There were several times while we were laser focused on paying off debt we would have been sidetracked had we not had an emergency fund.

For example, we had to take our dog to emergency vet care in the middle of the night which I’m sure you can imagine is not cheap. They offered us a payment plan but that would have increased our debt. We were able to pay the bill in cash.

There were less expensive emergencies including a flat tire, refrigerator repair, and unexpected doctor’s visits.

These were all funded from our emergency fund, allowing us to continue to make progress towards paying down on our debt.

We never had to take on additional debt to cover these expenses, nor did we come up short at the end of the month because of these expenses.

The emergency fund was our “secret sauce” to paying down debt and staying debt free. And I’m here to share the secret!

Why You Need An Emergency Fund For Your Debt Free Journey #personalfinance #savings

What is an Emergency Fund?

The core difference between an emergency fund and other savings accounts is you only use the funds in an emergency fund for true emergencies.

But what defines an emergency? The key to defining a true emergency is that it is an unforeseen need. It is NOT an unforeseen want.

If you run out of money at the end of the month because of overspending and poor planning, this is not an emergency.

Here are examples of true emergencies:

  • Job Loss – This is one of the most serious and frightening personal finance emergencies. If you experience job loss, you can use your emergency fund to help you pay for rent/mortgage, groceries, utilities, etc.
  • Medical Expenses – Little Johnny breaks his arm, or you need an emergency root canal. These are unplanned costly expenses that cannot be put off.
  • Home Repairs – If your water heater bursts, or your refrigerator stops cooling, these are emergencies. However, if something breaks that can wait to be replaced, save up for it. Do not use your emergency fund.
  • Car Repairs – A flat tire, or any other unexpected repair, falls into this category. Expected maintenance such as an oil change, routine tire replacement does not constitute as an emergency.

Dave Ramsey recommends a minimum emergency fund of $1,000 if you are paying off debt.

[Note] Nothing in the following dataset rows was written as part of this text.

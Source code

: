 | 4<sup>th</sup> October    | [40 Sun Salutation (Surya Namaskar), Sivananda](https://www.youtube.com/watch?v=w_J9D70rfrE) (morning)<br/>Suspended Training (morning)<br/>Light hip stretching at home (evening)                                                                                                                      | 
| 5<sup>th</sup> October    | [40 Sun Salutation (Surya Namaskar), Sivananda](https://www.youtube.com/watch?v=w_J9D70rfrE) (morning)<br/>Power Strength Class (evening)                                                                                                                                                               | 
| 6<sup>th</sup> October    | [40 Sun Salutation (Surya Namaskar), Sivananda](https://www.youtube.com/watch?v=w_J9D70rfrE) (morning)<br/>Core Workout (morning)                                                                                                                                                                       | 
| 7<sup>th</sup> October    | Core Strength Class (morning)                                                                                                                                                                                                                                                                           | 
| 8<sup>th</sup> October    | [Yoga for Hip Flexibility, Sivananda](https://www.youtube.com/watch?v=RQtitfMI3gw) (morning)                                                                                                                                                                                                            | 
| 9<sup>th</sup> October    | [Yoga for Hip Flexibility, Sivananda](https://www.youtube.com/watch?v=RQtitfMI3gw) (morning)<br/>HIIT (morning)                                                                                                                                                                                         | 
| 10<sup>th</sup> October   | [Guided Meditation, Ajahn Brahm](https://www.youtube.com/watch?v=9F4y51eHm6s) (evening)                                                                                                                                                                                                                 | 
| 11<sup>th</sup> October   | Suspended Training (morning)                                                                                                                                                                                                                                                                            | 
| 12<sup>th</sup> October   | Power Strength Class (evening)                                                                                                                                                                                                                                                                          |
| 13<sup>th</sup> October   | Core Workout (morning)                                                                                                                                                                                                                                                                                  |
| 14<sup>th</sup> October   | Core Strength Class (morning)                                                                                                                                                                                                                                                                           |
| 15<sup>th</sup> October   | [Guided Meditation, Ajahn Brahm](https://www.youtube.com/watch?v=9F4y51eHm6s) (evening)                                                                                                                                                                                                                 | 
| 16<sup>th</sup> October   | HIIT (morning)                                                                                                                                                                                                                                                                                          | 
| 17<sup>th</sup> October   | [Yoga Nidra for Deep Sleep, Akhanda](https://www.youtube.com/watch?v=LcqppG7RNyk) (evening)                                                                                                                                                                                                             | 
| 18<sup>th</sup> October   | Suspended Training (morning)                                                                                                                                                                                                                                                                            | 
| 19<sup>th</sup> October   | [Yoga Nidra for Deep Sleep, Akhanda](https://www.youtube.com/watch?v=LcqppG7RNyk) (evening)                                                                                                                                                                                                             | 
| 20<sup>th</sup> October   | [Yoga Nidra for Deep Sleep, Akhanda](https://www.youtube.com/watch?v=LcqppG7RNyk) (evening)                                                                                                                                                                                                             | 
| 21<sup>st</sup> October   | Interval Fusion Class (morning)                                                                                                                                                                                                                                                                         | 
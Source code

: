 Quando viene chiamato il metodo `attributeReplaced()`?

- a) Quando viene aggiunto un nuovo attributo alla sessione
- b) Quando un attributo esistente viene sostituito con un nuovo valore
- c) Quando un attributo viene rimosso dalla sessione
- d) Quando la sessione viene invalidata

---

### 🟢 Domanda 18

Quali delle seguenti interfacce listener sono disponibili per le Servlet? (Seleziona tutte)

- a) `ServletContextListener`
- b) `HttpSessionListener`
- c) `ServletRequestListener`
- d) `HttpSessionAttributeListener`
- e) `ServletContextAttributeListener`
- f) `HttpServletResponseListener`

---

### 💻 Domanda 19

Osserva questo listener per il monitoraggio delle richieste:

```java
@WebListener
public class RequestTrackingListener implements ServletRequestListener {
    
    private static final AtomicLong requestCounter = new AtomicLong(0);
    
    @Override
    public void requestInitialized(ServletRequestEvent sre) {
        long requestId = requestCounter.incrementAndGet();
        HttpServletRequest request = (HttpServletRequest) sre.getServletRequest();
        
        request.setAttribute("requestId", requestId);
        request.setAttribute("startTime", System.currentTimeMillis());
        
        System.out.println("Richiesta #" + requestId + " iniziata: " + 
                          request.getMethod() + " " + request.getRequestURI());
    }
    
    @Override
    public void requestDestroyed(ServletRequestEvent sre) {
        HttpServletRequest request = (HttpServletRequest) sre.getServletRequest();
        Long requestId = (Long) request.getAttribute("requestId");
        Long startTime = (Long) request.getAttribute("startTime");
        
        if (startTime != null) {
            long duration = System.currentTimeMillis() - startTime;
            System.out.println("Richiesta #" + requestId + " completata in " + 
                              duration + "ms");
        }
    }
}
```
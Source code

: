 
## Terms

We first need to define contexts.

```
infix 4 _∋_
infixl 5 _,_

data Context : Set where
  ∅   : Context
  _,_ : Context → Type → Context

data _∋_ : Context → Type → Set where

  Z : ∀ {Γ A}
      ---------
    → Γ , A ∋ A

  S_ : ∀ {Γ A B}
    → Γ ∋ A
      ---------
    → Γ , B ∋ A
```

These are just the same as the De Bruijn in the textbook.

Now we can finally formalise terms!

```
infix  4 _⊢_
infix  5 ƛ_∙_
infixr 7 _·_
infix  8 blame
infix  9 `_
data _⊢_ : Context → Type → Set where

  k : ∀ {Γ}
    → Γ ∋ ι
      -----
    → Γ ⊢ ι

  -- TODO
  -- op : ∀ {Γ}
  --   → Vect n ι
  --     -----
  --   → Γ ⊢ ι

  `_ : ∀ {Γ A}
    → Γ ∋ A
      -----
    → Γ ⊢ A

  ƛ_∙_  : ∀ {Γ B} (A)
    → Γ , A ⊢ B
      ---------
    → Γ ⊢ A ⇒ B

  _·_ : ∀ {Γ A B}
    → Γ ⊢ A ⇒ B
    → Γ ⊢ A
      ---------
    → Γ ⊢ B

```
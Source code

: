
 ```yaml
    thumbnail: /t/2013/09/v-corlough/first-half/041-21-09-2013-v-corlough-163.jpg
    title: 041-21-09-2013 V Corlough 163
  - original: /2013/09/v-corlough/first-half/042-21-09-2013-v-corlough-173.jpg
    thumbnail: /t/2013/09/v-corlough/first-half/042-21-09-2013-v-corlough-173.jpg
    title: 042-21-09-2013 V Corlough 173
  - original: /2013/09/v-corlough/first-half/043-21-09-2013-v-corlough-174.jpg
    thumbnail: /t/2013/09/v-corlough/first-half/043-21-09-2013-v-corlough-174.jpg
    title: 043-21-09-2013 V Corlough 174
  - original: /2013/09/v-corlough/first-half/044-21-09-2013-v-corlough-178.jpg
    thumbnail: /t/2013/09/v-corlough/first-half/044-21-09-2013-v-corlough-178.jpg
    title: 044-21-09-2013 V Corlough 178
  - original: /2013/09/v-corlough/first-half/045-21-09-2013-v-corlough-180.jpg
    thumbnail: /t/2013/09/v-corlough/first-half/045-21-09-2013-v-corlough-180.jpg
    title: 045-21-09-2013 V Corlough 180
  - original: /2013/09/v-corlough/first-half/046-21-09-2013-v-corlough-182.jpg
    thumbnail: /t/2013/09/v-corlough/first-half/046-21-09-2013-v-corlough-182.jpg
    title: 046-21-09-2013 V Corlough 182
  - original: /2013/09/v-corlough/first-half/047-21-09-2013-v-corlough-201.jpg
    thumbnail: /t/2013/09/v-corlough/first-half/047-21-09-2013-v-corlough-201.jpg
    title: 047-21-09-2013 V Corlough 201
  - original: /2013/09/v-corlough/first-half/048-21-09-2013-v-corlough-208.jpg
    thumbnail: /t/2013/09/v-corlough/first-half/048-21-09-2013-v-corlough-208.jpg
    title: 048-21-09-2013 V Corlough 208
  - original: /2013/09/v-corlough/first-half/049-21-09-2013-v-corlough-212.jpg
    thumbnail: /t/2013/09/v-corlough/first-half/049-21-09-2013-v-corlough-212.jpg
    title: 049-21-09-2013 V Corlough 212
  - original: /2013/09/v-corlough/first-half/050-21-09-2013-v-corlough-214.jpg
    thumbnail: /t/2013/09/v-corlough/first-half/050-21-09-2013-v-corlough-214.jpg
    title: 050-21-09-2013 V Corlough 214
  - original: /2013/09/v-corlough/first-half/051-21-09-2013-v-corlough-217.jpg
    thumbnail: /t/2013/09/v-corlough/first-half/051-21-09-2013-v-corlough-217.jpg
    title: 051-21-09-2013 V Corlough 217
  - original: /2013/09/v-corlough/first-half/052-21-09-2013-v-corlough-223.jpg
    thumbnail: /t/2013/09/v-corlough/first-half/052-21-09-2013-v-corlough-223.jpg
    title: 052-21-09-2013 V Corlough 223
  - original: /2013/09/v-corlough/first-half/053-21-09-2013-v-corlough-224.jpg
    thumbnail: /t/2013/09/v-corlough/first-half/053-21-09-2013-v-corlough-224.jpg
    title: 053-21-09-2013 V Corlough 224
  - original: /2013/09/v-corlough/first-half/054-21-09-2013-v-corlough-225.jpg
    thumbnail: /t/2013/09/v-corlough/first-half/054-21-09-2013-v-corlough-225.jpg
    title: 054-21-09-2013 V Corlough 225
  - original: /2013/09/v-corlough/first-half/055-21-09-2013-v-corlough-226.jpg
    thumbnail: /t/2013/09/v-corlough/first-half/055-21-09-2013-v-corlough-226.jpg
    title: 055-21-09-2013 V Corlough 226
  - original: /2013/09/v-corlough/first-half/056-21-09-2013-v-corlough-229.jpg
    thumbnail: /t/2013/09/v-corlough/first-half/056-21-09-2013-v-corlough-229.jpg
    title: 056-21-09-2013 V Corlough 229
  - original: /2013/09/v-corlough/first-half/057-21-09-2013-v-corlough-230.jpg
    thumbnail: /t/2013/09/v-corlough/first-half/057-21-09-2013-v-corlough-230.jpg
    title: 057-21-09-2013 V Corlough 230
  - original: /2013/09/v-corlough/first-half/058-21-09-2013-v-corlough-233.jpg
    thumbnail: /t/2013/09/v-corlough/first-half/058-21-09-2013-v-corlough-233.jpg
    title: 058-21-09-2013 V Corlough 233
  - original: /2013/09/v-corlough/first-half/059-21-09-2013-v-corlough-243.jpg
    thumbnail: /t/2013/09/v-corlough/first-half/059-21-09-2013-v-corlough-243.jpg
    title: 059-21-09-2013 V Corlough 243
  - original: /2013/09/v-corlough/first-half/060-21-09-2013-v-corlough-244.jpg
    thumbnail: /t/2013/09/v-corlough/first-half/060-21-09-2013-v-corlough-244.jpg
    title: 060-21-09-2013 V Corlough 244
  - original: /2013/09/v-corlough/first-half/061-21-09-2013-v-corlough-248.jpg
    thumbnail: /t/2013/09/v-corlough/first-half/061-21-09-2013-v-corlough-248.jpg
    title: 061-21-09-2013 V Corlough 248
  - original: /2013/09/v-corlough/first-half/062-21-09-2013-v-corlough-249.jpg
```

If you are debt free, your emergency fund should be 3-6 months of living expenses.

There is one caveat. If you are in an unstable job, you may consider increasing your emergency fund to cover at least a month or two of living expenses.

No matter how much you put in your emergency fund, the most important thing is that you have one that will cover you for financial emergencies.

Why is an Emergency Fund Important?

Life happens while you are planning. Even if you are armed with a budget and have everything planned things happen.

To continue reducing your debt or living without worrying about what you would do if a crisis hits, you need a plan that will ensure you do not acquire new debt.

How to Save For an Emergency Fund

Savings should be part of your budget. Period.

If you don’t have a budget, Start Here.

But don’t think you need to have a FULL emergency fund immediately. Because you don’t. While there is a benefit to filling up your emergency fund sooner rather than later, you can only do what your income and budget allows.

I found the best way to stay consistent and committed to putting money in savings is to set up automatic transfers from our checking account to our savings account on pay days.

If you choose this method and you are paid bi-weekly, you will need to deposit $38.50 each pay period to your emergency account to save $1000 in 1 year. Not bad right?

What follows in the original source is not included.